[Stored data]
..............................

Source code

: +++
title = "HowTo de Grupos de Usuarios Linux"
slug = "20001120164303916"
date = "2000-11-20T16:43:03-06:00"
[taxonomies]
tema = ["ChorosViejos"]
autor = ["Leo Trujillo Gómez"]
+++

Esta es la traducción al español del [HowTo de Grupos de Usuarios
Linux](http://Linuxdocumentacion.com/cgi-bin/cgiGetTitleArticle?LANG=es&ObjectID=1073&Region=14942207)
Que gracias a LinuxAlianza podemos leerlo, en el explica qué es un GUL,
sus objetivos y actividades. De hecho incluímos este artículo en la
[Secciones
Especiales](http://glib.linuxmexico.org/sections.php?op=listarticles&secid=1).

..............................

* WORK TASK:
Having read the records above, print them out again exactly.

* YOUR SOLUTION:
Source code

: +++
title = "HowTo de Grupos de Usuarios Linux"
slug = "20001120164303916"
date = "2000-11-20T16:43:03-06:00"
[taxonomies]
tema = ["ChorosViejos"]
autor = ["Leo Trujillo Gómez"]
+++

Esta es la traducción al español del [HowTo de Grupos de Usuarios
Linux](http://Linuxdocumentacion.com/cgi-bin/cgiGetTitleArticle?LANG=es&ObjectID=1073&Region=14942207)
Que gracias a LinuxAlianza podemos leerlo, en el explica qué es un GUL,
sus objetivos y actividades. De hecho incluímos este artículo en la
[Secciones
Especiales](http://glib.linuxmexico.org/sections.php?op=listarticles&secid=1).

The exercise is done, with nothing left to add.